Well, according to the resind part of the contract, last friday was the last day I had to resind.  It said to either certify mail a signed notice to an address in Florida or to hand deliver the notice to the WorldMark location where I signed up.  I couldn't make the 45 minute drive to hand deliver it because I was in school till just shortly.  I'm far too busy with homework and exams to do that.  Only reason I'm doing this at the last minute is that my financial adviser just got back from a week long vaccation and after explaining the situation she helped tip me towards canceling the contract, something I know should have been done earlier...   

However I did just send a notice of termination to the address listed in the contract via certified mail.  Problem is that the contract says it must be postmarked before the end of the 5 calendar days.  I'm past that but only by a weekend.  I'm hoping that the Misc Provision that states the agreement is not effective until the down payment has been made in full will allow me to get out, but I'll probably end up paying some undefined "cancellation fee or other penalty".  As it states that the 5 day period is for canceling without any such fees, not that you can't still cancel after that.... get what I'm saying?  My main question is what exactly are they going to charge me for these "fees"? 

The office administrator that I talked to said that it was fine, just back date the notice to the last resind day and get it faxed in today and that they would cancel it and have any payments made refunded within 4 weeks.  If that is not true then she just lied to me and if it came down to it I could use that as leverage if I have to seek legal assistance to get them to cancel it, right?


----------



## PA-

If you sent it via certified mail, and followed the instructions regarding what the letter is to say, you've done all you can do.  Now you wait and see what happens, and if it isn't acceptable you may have to hire an attorney.  As for faxes or verbal promises (or lies), those are irrelevent, unfortunately.  From a negotiating standpoint, you must start with the position that you will lose nothing.  If they disagree, you may have to take it from there, but don't start out with the attitude that you may lose something.


----------



## simplecj

Well, according to the resind part of the contract, last friday was the last day I had to resind.  It said to either certify mail a signed notice or hand deliver to some address in Orlando Florida. Since hand-delivering it was obviously not an option, I have to certified mail it before midnight last friday. 

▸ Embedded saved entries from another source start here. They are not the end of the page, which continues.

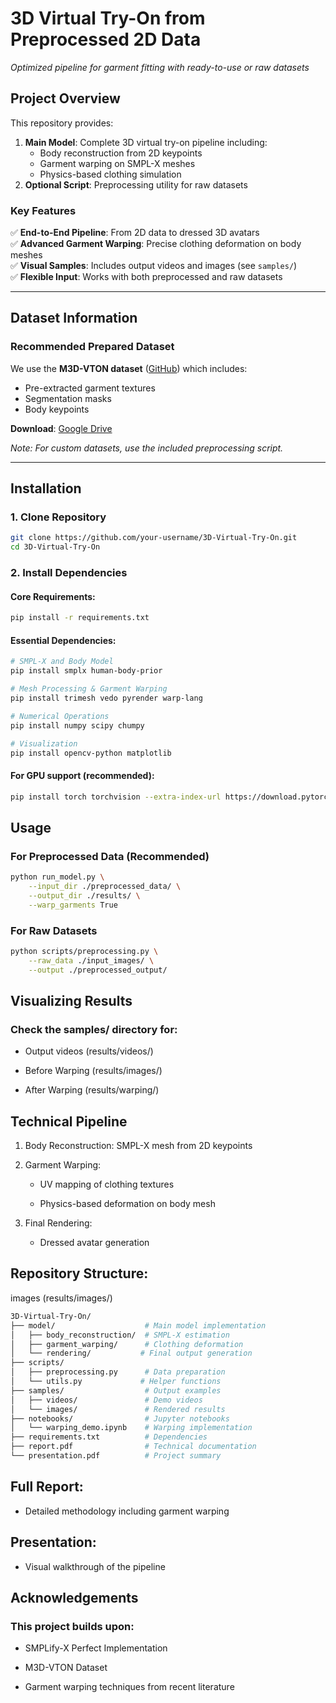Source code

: # 3D Virtual Try-On from Preprocessed 2D Data  
*Optimized pipeline for garment fitting with ready-to-use or raw datasets*

## Project Overview  
This repository provides:  
1. **Main Model**: Complete 3D virtual try-on pipeline including:
   - Body reconstruction from 2D keypoints
   - Garment warping on SMPL-X meshes
   - Physics-based clothing simulation
2. **Optional Script**: Preprocessing utility for raw datasets  


### Key Features  
✅ **End-to-End Pipeline**: From 2D data to dressed 3D avatars  
✅ **Advanced Garment Warping**: Precise clothing deformation on body meshes  
✅ **Visual Samples**: Includes output videos and images (see `samples/`)  
✅ **Flexible Input**: Works with both preprocessed and raw datasets  

---

## Dataset Information  
### Recommended Prepared Dataset  
We use the **M3D-VTON dataset** ([GitHub](https://github.com/fyviezhao/M3D-VTON)) which includes:  
- Pre-extracted garment textures  
- Segmentation masks  
- Body keypoints  

**Download**: [Google Drive](https://drive.google.com/file/d/1qcynpXZ9eSlzTV-RDCr-Yip3GcuU314h/view?usp=sharing)  

*Note: For custom datasets, use the included preprocessing script.*

---

## Installation  

### 1. Clone Repository  
```bash 
git clone https://github.com/your-username/3D-Virtual-Try-On.git  
cd 3D-Virtual-Try-On
```
### 2. Install Dependencies
#### Core Requirements:
```bash
pip install -r requirements.txt
```
#### Essential Dependencies:
```bash
# SMPL-X and Body Model  
pip install smplx human-body-prior  

# Mesh Processing & Garment Warping  
pip install trimesh vedo pyrender warp-lang  

# Numerical Operations  
pip install numpy scipy chumpy  

# Visualization  
pip install opencv-python matplotlib
```
#### For GPU support (recommended):
```bash
pip install torch torchvision --extra-index-url https://download.pytorch.org/whl/cu113
```
## Usage
### For Preprocessed Data (Recommended)
```bash
python run_model.py \
    --input_dir ./preprocessed_data/ \
    --output_dir ./results/ \
    --warp_garments True
```
### For Raw Datasets
```bash
python scripts/preprocessing.py \
    --raw_data ./input_images/ \
    --output ./preprocessed_output/
```
## Visualizing Results
### Check the samples/ directory for:

   - Output videos (results/videos/)

   - Before Warping (results/images/)

   - After Warping (results/warping/)

## Technical Pipeline
1. Body Reconstruction: SMPL-X mesh from 2D keypoints

2. Garment Warping:
    - UV mapping of clothing textures

    - Physics-based deformation on body mesh

3. Final Rendering:
   - Dressed avatar generation

## Repository Structure:
 images (results/images/)
```bash
3D-Virtual-Try-On/
├── model/                    # Main model implementation
│   ├── body_reconstruction/  # SMPL-X estimation
│   ├── garment_warping/      # Clothing deformation
│   └── rendering/           # Final output generation
├── scripts/
│   ├── preprocessing.py      # Data preparation
│   └── utils.py             # Helper functions
├── samples/                  # Output examples
│   ├── videos/               # Demo videos
│   └── images/               # Rendered results
├── notebooks/                # Jupyter notebooks
│   └── warping_demo.ipynb    # Warping implementation
├── requirements.txt          # Dependencies
├── report.pdf                # Technical documentation
└── presentation.pdf          # Project summary
```

## Full Report:
- Detailed methodology including garment warping

## Presentation: 
- Visual walkthrough of the pipeline

## Acknowledgements
### This project builds upon:
   - SMPLify-X Perfect Implementation

   - M3D-VTON Dataset

   - Garment warping techniques from recent literature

Only reason I'm doing this so late is that my financial adviser just got back from a week long vaccation and after explaining the situation she helped tip me towards canceling the contract, something I know should have been done earlier...   

However I did just send a notice of termination to the address listed in the contract via certified mail.  Problem is that the contract says it must be postmarked before the end of the 5 calendar days.  I'm past that but only by a weekend.  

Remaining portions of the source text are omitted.